Environ deux semaines plus tard, Webb devrait atteindre sa position finale à L2. Ce site est trop éloigné de la Terre pour que les astronautes puissent s’y rendre et réparer le télescope en cas de problème, comme ils l’ont fait après le lancement de Hubble avec des optiques défectueuses. (Les astronautes, dont Grunsfeld, se sont finalement rendus cinq fois à Hubble pour améliorer ses instruments scientifiques et en faire un observatoire de classe mondiale). Mais si le pare-soleil et les miroirs se déploient correctement, le pire est derrière Webb. Dès lors, il s’agit d’aligner les miroirs et de calibrer les instruments. Ces étapes sont compliquées mais ont déjà été réalisées auparavant, sur des miroirs de télescopes terrestres.
L’une des raisons pour lesquelles il faudra attendre six mois avant de pouvoir commencer les travaux scientifiques est que le télescope a besoin de temps pour se refroidir à sa température de fonctionnement. Ce n’est qu’environ quatre mois après le lancement que les segments du miroir primaire seront suffisamment refroidis et alignés pour prendre la bonne forme. Les ingénieurs de la mission commenceront alors à calibrer les instruments.
L’un des quatre instruments du télescope, qui fonctionnera dans les longueurs d’onde de l’infrarouge moyen, a besoin d’un autre refroidisseur pour atteindre la température de -266 ºC, soit seulement 7 ºC au-dessus du zéro absolu. Une fois qu’il aura atteint cette température, Webb devrait être 100 fois plus sensible que Hubble.
Les yeux infrarouges
La vision infrarouge de Webb lui permettra de remonter le temps sur plus de 13,5 milliards d’années, vers des étoiles et des galaxies lointaines dont la lumière a été étirée aux longueurs d’onde infrarouges par l’expansion de l’Univers. Il sera également capable de pénétrer dans des régions recouvertes de poussière, comme les lieux de naissance des étoiles, et de sonder l’atmosphère des planètes au-delà du système solaire. “Il est conçu pour répondre aux questions en suspens dans tous les domaines de l’astrophysique”, explique l’astronome Antonella Nota, responsable du projet Webb pour l’ESA.
Si tout se passe comme prévu au cours des six prochains mois, les scientifiques de la mission seront soumis à une pression intense pour diffuser le plus rapidement possible des images et des données étonnantes provenant de Webb. Un petit comité d’astronomes du Space Telescope Science Institute de Baltimore (Maryland), qui exploite Webb, a dressé une liste secrète des objets à observer en premier.

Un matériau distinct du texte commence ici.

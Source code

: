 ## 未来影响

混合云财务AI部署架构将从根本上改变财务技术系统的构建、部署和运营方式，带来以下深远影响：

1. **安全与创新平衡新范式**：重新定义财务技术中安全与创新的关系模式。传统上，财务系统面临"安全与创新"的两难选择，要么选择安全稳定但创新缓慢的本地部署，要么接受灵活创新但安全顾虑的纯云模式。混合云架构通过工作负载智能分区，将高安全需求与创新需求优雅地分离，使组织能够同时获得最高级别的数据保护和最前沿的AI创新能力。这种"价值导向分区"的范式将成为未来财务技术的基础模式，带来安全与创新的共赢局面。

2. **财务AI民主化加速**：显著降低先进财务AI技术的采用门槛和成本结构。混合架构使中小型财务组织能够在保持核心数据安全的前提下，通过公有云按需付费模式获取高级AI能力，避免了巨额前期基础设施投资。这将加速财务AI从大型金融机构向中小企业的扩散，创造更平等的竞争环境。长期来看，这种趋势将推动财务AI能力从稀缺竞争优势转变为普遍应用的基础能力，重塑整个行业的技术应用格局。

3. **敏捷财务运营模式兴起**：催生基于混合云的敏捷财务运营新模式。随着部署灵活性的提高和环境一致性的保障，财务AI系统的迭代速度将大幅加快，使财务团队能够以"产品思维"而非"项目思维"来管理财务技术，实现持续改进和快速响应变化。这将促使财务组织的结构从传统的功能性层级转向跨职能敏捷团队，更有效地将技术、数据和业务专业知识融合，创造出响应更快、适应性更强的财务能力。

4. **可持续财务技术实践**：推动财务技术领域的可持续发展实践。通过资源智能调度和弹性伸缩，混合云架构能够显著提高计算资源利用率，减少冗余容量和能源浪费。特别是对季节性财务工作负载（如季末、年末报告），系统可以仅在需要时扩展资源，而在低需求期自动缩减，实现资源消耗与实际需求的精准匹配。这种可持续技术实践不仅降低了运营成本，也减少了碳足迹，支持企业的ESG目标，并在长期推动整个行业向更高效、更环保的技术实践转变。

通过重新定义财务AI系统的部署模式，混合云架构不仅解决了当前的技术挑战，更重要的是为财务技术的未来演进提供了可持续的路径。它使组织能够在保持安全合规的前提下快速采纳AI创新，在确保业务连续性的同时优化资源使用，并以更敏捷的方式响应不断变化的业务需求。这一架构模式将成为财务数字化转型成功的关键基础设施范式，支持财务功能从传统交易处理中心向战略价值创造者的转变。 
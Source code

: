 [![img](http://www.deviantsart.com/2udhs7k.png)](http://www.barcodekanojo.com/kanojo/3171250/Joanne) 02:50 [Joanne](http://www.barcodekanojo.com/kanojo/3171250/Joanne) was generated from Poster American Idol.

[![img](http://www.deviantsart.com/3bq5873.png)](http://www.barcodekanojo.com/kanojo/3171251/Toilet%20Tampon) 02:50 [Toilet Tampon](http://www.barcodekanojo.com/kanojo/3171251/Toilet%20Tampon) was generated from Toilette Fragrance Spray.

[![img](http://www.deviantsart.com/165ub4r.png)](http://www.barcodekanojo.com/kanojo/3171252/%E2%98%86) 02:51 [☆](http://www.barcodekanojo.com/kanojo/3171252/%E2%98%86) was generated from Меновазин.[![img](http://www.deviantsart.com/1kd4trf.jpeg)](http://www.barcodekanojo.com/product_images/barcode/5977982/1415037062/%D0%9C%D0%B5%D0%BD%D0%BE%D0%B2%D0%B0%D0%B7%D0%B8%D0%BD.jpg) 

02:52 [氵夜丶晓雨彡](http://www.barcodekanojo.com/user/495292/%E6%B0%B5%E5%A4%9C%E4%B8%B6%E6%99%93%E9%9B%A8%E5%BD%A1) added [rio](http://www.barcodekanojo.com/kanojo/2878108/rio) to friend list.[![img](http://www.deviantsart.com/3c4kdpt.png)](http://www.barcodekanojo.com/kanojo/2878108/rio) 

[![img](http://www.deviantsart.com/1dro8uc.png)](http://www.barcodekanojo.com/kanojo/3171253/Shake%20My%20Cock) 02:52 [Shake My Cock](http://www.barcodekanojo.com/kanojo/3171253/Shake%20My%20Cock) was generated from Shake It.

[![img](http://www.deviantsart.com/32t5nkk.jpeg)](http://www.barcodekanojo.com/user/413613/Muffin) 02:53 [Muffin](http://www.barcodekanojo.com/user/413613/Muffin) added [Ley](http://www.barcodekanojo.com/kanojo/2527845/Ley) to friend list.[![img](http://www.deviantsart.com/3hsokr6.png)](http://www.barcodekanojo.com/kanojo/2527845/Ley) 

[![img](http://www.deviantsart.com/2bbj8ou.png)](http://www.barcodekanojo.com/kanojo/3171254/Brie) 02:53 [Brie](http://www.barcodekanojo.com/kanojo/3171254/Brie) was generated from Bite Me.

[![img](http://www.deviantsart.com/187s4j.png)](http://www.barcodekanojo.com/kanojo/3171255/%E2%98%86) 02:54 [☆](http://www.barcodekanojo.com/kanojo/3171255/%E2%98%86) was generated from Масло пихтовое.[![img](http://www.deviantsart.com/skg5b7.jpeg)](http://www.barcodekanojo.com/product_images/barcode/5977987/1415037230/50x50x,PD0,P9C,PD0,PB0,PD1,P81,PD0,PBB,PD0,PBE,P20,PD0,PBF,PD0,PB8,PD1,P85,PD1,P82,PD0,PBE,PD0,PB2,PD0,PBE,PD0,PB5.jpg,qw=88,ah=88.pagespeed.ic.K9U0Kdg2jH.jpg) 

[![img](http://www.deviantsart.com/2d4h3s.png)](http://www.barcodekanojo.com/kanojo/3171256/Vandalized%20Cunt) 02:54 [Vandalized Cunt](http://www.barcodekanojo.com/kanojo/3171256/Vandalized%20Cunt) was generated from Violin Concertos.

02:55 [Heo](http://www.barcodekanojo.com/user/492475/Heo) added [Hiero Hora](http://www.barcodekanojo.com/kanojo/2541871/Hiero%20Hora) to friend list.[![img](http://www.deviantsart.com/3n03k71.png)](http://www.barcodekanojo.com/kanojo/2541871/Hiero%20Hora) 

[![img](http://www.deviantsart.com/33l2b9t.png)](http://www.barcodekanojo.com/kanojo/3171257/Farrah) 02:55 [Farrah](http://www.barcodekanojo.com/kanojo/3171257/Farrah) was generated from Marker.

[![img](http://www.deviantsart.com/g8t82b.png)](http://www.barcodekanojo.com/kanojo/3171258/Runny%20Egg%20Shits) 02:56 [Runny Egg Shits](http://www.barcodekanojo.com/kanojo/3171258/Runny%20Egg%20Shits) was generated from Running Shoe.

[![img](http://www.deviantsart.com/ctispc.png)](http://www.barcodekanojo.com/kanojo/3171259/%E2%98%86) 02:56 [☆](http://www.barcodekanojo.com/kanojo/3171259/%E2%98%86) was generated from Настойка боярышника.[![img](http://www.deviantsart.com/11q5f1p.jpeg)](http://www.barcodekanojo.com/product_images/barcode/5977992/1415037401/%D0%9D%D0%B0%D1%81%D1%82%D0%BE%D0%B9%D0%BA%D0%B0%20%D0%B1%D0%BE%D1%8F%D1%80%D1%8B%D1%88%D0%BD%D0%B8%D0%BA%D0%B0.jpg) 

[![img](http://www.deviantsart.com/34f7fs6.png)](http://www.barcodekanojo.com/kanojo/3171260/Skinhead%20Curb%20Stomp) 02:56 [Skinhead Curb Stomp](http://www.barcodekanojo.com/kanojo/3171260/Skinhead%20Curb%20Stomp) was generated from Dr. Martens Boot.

La première tranche de résultats comprendra probablement des images spectaculaires et des données sur les planètes, les étoiles et les galaxies, afin de montrer les capacités du télescope. Ensuite, la science commencera vraiment pour les autres astronomes qui font la queue pour utiliser Webb.
Pour l’instant, ils ne peuvent que regarder et attendre de voir si le télescope fonctionne comme ses concepteurs l’ont prévu. “Je sais que nous avons fait tout ce que nous pouvions”, déclare M. Hammel.